Comme le décrit le monumental “Dictionnaire culturel de la langue française” sous la direction d’Alain Rey, ce terme a été emprunté à l’italien sorbetto. Or, ce sorbetto est lui-même une version transalpine du mot turc chorbet.
Mais ce rébus, digne des Indiana Jones de la gourmandise, ne s’arrête pas là : le chorbet cher au Sultan de Constantinople était déjà la traduction de surba, qui signifie boisson en arabe. Et pour parfaire le périple linguistique du sorbet, il convient de noter que ce terme de surba est lui-même dérivé d’un autre mot de l’Arabe classique, le sarab, autrement dit, le sirop.
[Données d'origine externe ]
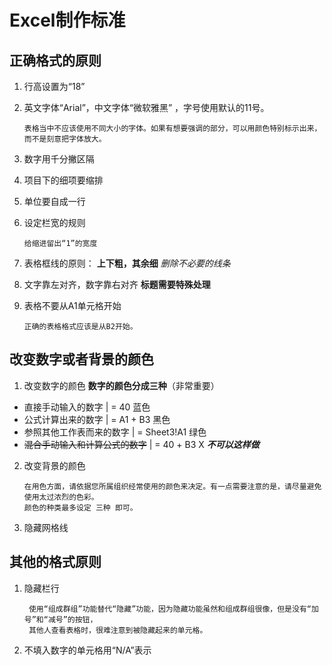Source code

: # Excel制作标准

## 正确格式的原则

1. 行高设置为“18”
2. 英文字体“Arial”，中文字体“微软雅黑” ，字号使用默认的11号。
            
       表格当中不应该使用不同大小的字体。如果有想要强调的部分，可以用颜色特别标示出来，而不是刻意把字体放大。

3. 数字用千分撇区隔
4. 项目下的细项要缩排
5. 单位要自成一行
6. 设定栏宽的规则
  
       给缩进留出“1”的宽度
 
7. 表格框线的原则： **上下粗，其余细**   *删除不必要的线条*
8. 文字靠左对齐，数字靠右对齐  **标题需要特殊处理**
9. 表格不要从A1单元格开始
  
       正确的表格格式应该是从B2开始。
  
## 改变数字或者背景的颜色

1. 改变数字的颜色  **数字的颜色分成三种**（非常重要）
  - 直接手动输入的数字       |  = 40         蓝色
  - 公式计算出来的数字       |  = A1 + B3         黑色
  - 参照其他工作表而来的数字        |  = Sheet3!A1   绿色
  -  ~~混合手动输入和计算公式的数字~~     |  = 40 + B3   X   ***不可以这样做***

  
2. 改变背景的颜色
    
       在用色方面，请依据您所属组织经常使用的颜色来决定。有一点需要注意的是，请尽量避免使用太过浓烈的色彩。
       颜色的种类最多设定 三种 即可。

3. 隐藏网格线

## 其他的格式原则
1. 隐藏栏行
                 
        使用“组成群组”功能替代“隐藏”功能，因为隐藏功能虽然和组成群组很像，但是没有“加号”和“减号”的按钮，
        其他人查看表格时，很难注意到被隐藏起来的单元格。
    
2. 不填入数字的单元格用“N/A”表示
Bref, contrairement aux apparences, toujours trop sages pour ne pas être trompeuses, le sorbet n’a strictement rien à voir avec le sorbe, le fruit du sorbier. En réalité, le sorbet partage ses racines étymologiques avec, par exemple, la chorba, cette soupe traditionnelle délicieuse que l’on peut goûter de la baie d’Oran jusqu’au golfe de Syrte.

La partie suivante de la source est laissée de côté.